Authors
S Altmann1; M Tinti1; M De Rycker1; M Thomas1; C Mendoza Martinez1; J Saini1; D Horn1; 1 University of Dundee, UK Discussion
We recently reported the development of oligo targeting for profiling drug resistance mutations in the parasitic trypanosomatids. This simple, and Cas9-independent, method allows for rapid and precise editing in otherwise wild type trypanosomatids. Improving our understanding of mutations associated with drug resistance is a priority given that several new anti-trypanosomal drugs, with known targets, are currently in clinical development. Accordingly, we have scaled-up oligo-targeting for deep mutational scanning and have applied the approach to the Trypanosoma brucei proteasome, using a promising proteasome inhibitor (EC50 4 nM). Using cryo-EM structural data, we identified 20 proteasome β5 subunit residues within 5 Å of the drug-binding pocket. A set of codon-mismatched oligonucleotides was used for site saturation mutagenesis at these sites and to generate a pooled library of 1280 T. brucei mutants. Amplicon sequencing was used to validate library complexity and for codon variant scoring following drug selection, which revealed >100 distinct resistance conferring base-edits.
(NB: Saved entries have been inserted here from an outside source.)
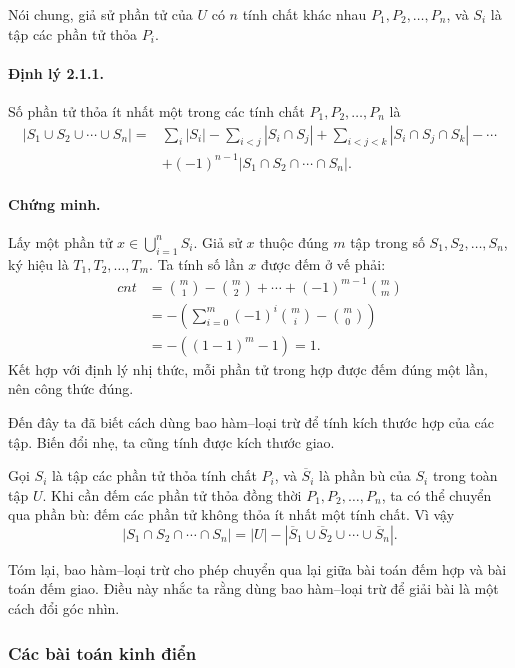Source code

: \documentclass[11pt]{article}
\begin{document}
Nói chung, giả sử phần tử của \(U\) có \(n\) tính chất khác nhau
\(P_1,P_2,\ldots,P_n\), và \(S_i\) là tập các phần tử thỏa \(P_i\).

\paragraph{Định lý 2.1.1.}
Số phần tử thỏa ít nhất một trong các tính chất \(P_1,P_2,\ldots,P_n\) là
\[
\begin{aligned}
|S_1\cup S_2\cup\cdots\cup S_n|
={}&\sum_i |S_i|-\sum_{i<j}|S_i\cap S_j|
  +\sum_{i<j<k}|S_i\cap S_j\cap S_k|-\cdots\\
&+(-1)^{n-1}|S_1\cap S_2\cap\cdots\cap S_n|.
\end{aligned}
\]

\paragraph{Chứng minh.}
Lấy một phần tử \(x\in\bigcup_{i=1}^n S_i\). Giả sử \(x\) thuộc đúng
\(m\) tập trong số \(S_1,S_2,\ldots,S_n\), ký hiệu là
\(T_1,T_2,\ldots,T_m\). Ta tính số lần \(x\) được đếm ở vế phải:
\[
\begin{aligned}
\mathit{cnt}
&=\binom m1-\binom m2+\cdots+(-1)^{m-1}\binom mm\\
&=-\left(\sum_{i=0}^m(-1)^i\binom mi-\binom m0\right)\\
&=-((1-1)^m-1)=1.
\end{aligned}
\]
Kết hợp với định lý nhị thức, mỗi phần tử trong hợp được đếm đúng một lần, nên
công thức đúng.

Đến đây ta đã biết cách dùng bao hàm--loại trừ để tính kích thước hợp của các
tập. Biến đổi nhẹ, ta cũng tính được kích thước giao.

Gọi \(S_i\) là tập các phần tử thỏa tính chất \(P_i\), và \(\overline S_i\)
là phần bù của \(S_i\) trong toàn tập \(U\). Khi cần đếm các phần tử thỏa đồng
thời \(P_1,P_2,\ldots,P_n\), ta có thể chuyển qua phần bù: đếm các phần tử
không thỏa ít nhất một tính chất. Vì vậy
\[
  |S_1\cap S_2\cap\cdots\cap S_n|
  = |U|-|\overline S_1\cup\overline S_2\cup\cdots\cup\overline S_n|.
\]

Tóm lại, bao hàm--loại trừ cho phép chuyển qua lại giữa bài toán đếm hợp và
bài toán đếm giao. Điều này nhắc ta rằng dùng bao hàm--loại trừ để giải bài là
một cách đổi góc nhìn.

\subsubsection{Các bài toán kinh điển}
\end{document}
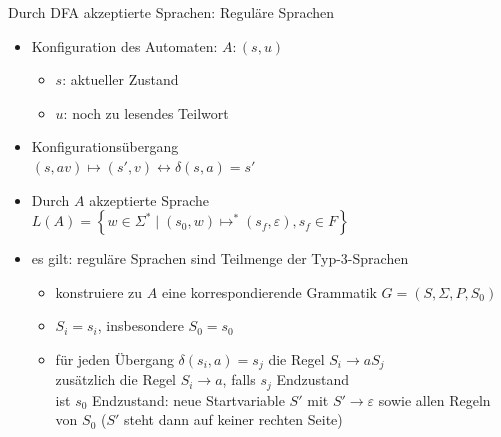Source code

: \begin{frame}{Durch DFA akzeptierte Sprachen: Reguläre Sprachen}
	\begin{itemize}
		\item Konfiguration des Automaten: $A: (s,u)$
		\begin{itemize}
			\item $s$: aktueller Zustand
			\item $u$: noch zu lesendes Teilwort
		\end{itemize}
		\item Konfigurationsübergang\\
		\quad $(s, av) \mapsto (s', v) \leftrightarrow \delta(s,a) = s'$
		\item Durch $A$ akzeptierte Sprache\\
		\quad $L(A) = \left\{w \in \Sigma^* \mid (s_0,w) \mapsto^* (s_f, \varepsilon), s_f \in F \right\}$
		\item es gilt: reguläre Sprachen sind Teilmenge der Typ-3-Sprachen\\
		\begin{itemize}
			\item[Beweis:] konstruiere zu $A$ eine korrespondierende Grammatik $G=(S,\Sigma,P,S_0)$\\
			\item[$S:$] $S_i=s_i$, insbesondere $S_0=s_0$
			\item[$P:$] für jeden Übergang $\delta(s_i,a)=s_j$ die Regel $S_i \rightarrow aS_j$\\
			zusätzlich die Regel $S_i \rightarrow a$, falls $s_j$ Endzustand\\
			ist $s_0$ Endzustand: neue Startvariable $S'$ mit $S' \rightarrow \varepsilon$ sowie allen Regeln von $S_0$ ($S'$ steht dann auf keiner rechten Seite)
		\end{itemize}
	\end{itemize}
\end{frame}


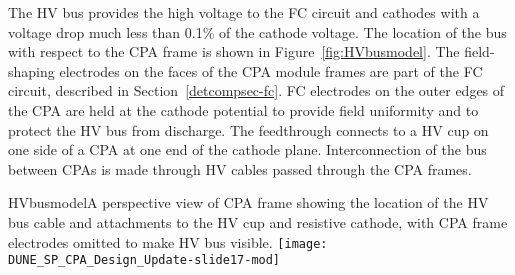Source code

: The HV bus provides the high voltage to the FC
circuit and cathodes with a voltage drop much less than 0.1\% of the
cathode voltage. The location of the bus with respect to the CPA frame is shown in Figure~\ref{fig:HVbusmodel}. The field-shaping electrodes on the faces of the CPA module
frames are part of the FC circuit, described in Section~\ref{detcompsec-fc}. 
FC electrodes on the outer edges of the
CPA are held at the cathode potential to provide field
uniformity and to protect the HV bus from discharge.  The feedthrough
connects to a HV cup on one side of a CPA at one end of
the cathode plane.  Interconnection of the bus between CPAs is made
through HV cables passed through the CPA frames. 

\begin{cdrfigure}{HVbusmodel}{A perspective view of CPA frame showing the location of the HV bus cable and attachments to the HV cup and resistive cathode, with CPA frame electrodes omitted to make HV bus visible.}
\texttt{[image: DUNE\_SP\_CPA\_Design\_Update-slide17-mod]}
\end{cdrfigure}


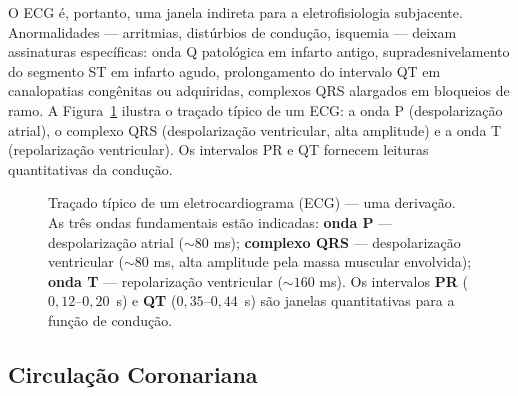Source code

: O ECG é, portanto, uma janela indireta para a eletrofisiologia subjacente.
Anormalidades --- arritmias, distúrbios de condução, isquemia --- deixam
assinaturas específicas: onda Q patológica em infarto antigo, supradesnivelamento
do segmento ST em infarto agudo, prolongamento do intervalo QT em canalopatias
congênitas ou adquiridas, complexos QRS alargados em bloqueios de ramo.
A Figura~\ref{fig:12-ecg} ilustra o traçado típico de um ECG: a onda P
(despolarização atrial), o complexo QRS (despolarização ventricular,
alta amplitude) e a onda T (repolarização ventricular). Os intervalos
PR e QT fornecem leituras quantitativas da condução.

\begin{figure}[htbp]
\centering
{}
\caption{Traçado típico de um eletrocardiograma (ECG) --- uma derivação. As três ondas fundamentais estão indicadas: \textbf{onda P} --- despolarização atrial ($\sim 80$ ms); \textbf{complexo QRS} --- despolarização ventricular ($\sim 80$ ms, alta amplitude pela massa muscular envolvida); \textbf{onda T} --- repolarização ventricular ($\sim 160$ ms). Os intervalos \textbf{PR} ($0{,}12$--$0{,}20$~s) e \textbf{QT} ($0{,}35$--$0{,}44$~s) são janelas quantitativas para a função de condução.}
\label{fig:12-ecg}
\end{figure}

\subsection{Circulação Coronariana}
\label{sub:image12-coronarias}

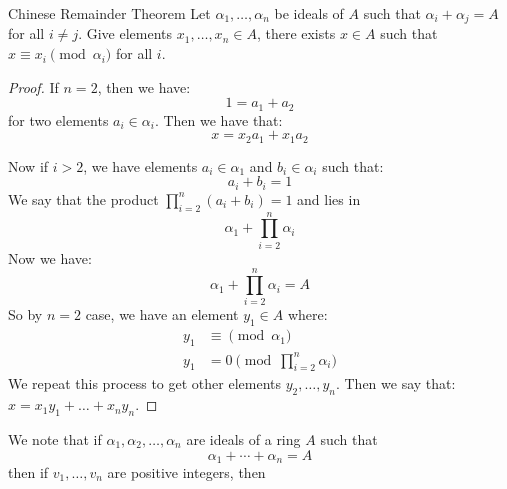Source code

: \documentclass{report}
\begin{document}
\begin{theorem}{Chinese Remainder Theorem}
    Let $\alpha_{1}, \ldots, \alpha_{n}$ be ideals of $A$ such that $\alpha_{i} + \alpha_{j} = A$ for all $i \neq j$. Give elements $x_{1}, \ldots, x_{n} \in A$, there exists $x \in A$ such that $x \equiv x_{i} \pmod{\alpha_{i}}$ for all $i$.
\end{theorem}
    \begin{proof}
        If $n = 2$, then we have:
            \begin{equation*}
                1 = a_{1} + a_{2}
            \end{equation*}
        for two elements $a_{i} \in \alpha_{i}$. Then we have that:
            \begin{equation*}
                x = x_{2}a_{1} + x_{1}a_{2}
            \end{equation*}
        
        Now if $i > 2$, we have elements $a_{i} \in \alpha_{1}$ and $b_{i} \in \alpha_{i}$ such that:
            \begin{equation*}
                a_{i} + b_{i} = 1
            \end{equation*}
        We say that the product $\prod_{i = 2}^{n} (a_{i} + b_{i}) = 1$ and lies in 
            \begin{equation*}
                \alpha_{1} + \prod_{i = 2}^{n} \alpha_{i}
            \end{equation*}
        Now we have:
            \begin{equation*}
                \alpha_{1} + \prod_{i = 2}^{n} \alpha_{i} = A
            \end{equation*}
        So by $n = 2$ case, we have an element $y_{1} \in A$ where:
            \begin{align*}
                y_{1} &\equiv  \pmod{\alpha_{1}}                     \\
                y_{1} &=       0 \pmod{\prod_{i = 2}^{n} \alpha_{i}}   
            \end{align*}
        We repeat this process to get other elements $y_{2}, \ldots, y_{n}$. Then we say that: $x = x_{1}y_{1} + \ldots + x_{n}y_{n}$.
    \end{proof}
We note that if $\alpha_{1}, \alpha_{2}, \ldots, \alpha_{n}$ are ideals of a ring $A$ such that 
    \begin{equation*}
        \alpha_{1} + \cdots + \alpha_{n} = A
    \end{equation*}
then if $v_{1}, \ldots, v_{n}$ are positive integers, then 
\end{document}
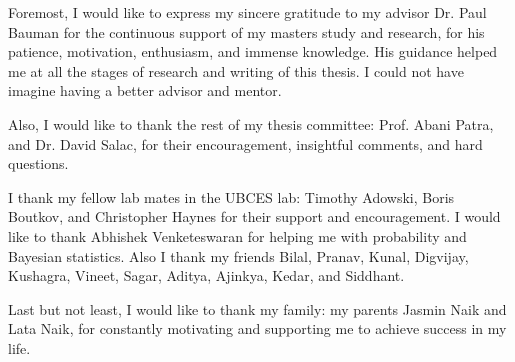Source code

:  Foremost, I would like to express my sincere gratitude to my advisor Dr. Paul Bauman for the continuous support of my masters study and research, for his patience, motivation, enthusiasm, and immense knowledge. His guidance helped me at all the stages of research and writing of this thesis. I could not have imagine having a better advisor and mentor.

 Also, I would like to thank the rest of my thesis committee: Prof. Abani Patra,  and Dr. David Salac, for their encouragement, insightful comments, and hard questions.



 I thank my fellow lab mates in the UBCES lab: Timothy Adowski, Boris Boutkov, and Christopher Haynes for their support and encouragement. I would like to thank Abhishek Venketeswaran for helping me with probability and Bayesian statistics. Also I thank my friends Bilal, Pranav, Kunal, Digvijay, Kushagra, Vineet, Sagar, Aditya, Ajinkya, Kedar, and Siddhant.


 Last but not least, I would like to thank my family: my parents Jasmin Naik and Lata Naik, for constantly motivating and supporting me to achieve success in my life. 
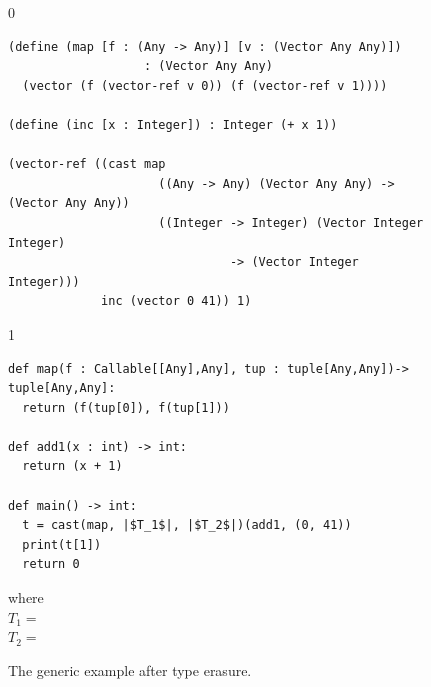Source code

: \documentclass[7x10]{TimesAPriori_MIT}%
\def\racketEd{0}
\def\pythonEd{1}
\providecommand{\BookEdition}{1}
\let\edition\BookEdition
\newcommand{\pythonColor}[0]{}
\numberwithin{theorem}{chapter}
\numberwithin{definition}{chapter}
\numberwithin{equation}{chapter}
\begin{document}
\begin{figure}[tbp]
\begin{tcolorbox}[colback=white]  
{\if\edition\racketEd    
\begin{lstlisting}
(define (map [f : (Any -> Any)] [v : (Vector Any Any)])
                   : (Vector Any Any)
  (vector (f (vector-ref v 0)) (f (vector-ref v 1))))

(define (inc [x : Integer]) : Integer (+ x 1))

(vector-ref ((cast map
                     ((Any -> Any) (Vector Any Any) -> (Vector Any Any))  
                     ((Integer -> Integer) (Vector Integer Integer)
                               -> (Vector Integer Integer)))
             inc (vector 0 41)) 1)
\end{lstlisting}
\fi}
{\if\edition\pythonEd\pythonColor
\begin{lstlisting}
def map(f : Callable[[Any],Any], tup : tuple[Any,Any])-> tuple[Any,Any]:
  return (f(tup[0]), f(tup[1]))

def add1(x : int) -> int:
  return (x + 1)

def main() -> int:
  t = cast(map, |$T_1$|, |$T_2$|)(add1, (0, 41))
  print(t[1])
  return 0
\end{lstlisting}
{\small
where\\
$T_1 = $ \\
$T_2 = $ 
}
\fi}
\end{tcolorbox}

\caption{The generic  example after type erasure.}
\label{fig:map-erase}
\end{figure}
\end{document}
The digital data was used to derive virtual dose-response curves for >45 distinct amino acid edits. We are assembling a panel of mutants for validation and are investigating structure-activity relationships using cryo-EM structural data and computational modelling. We hope to provide unprecedented insights into proteasome-inhibitor interactions, to facilitate assessment of resistance potential, and to improve prospects for future drug design.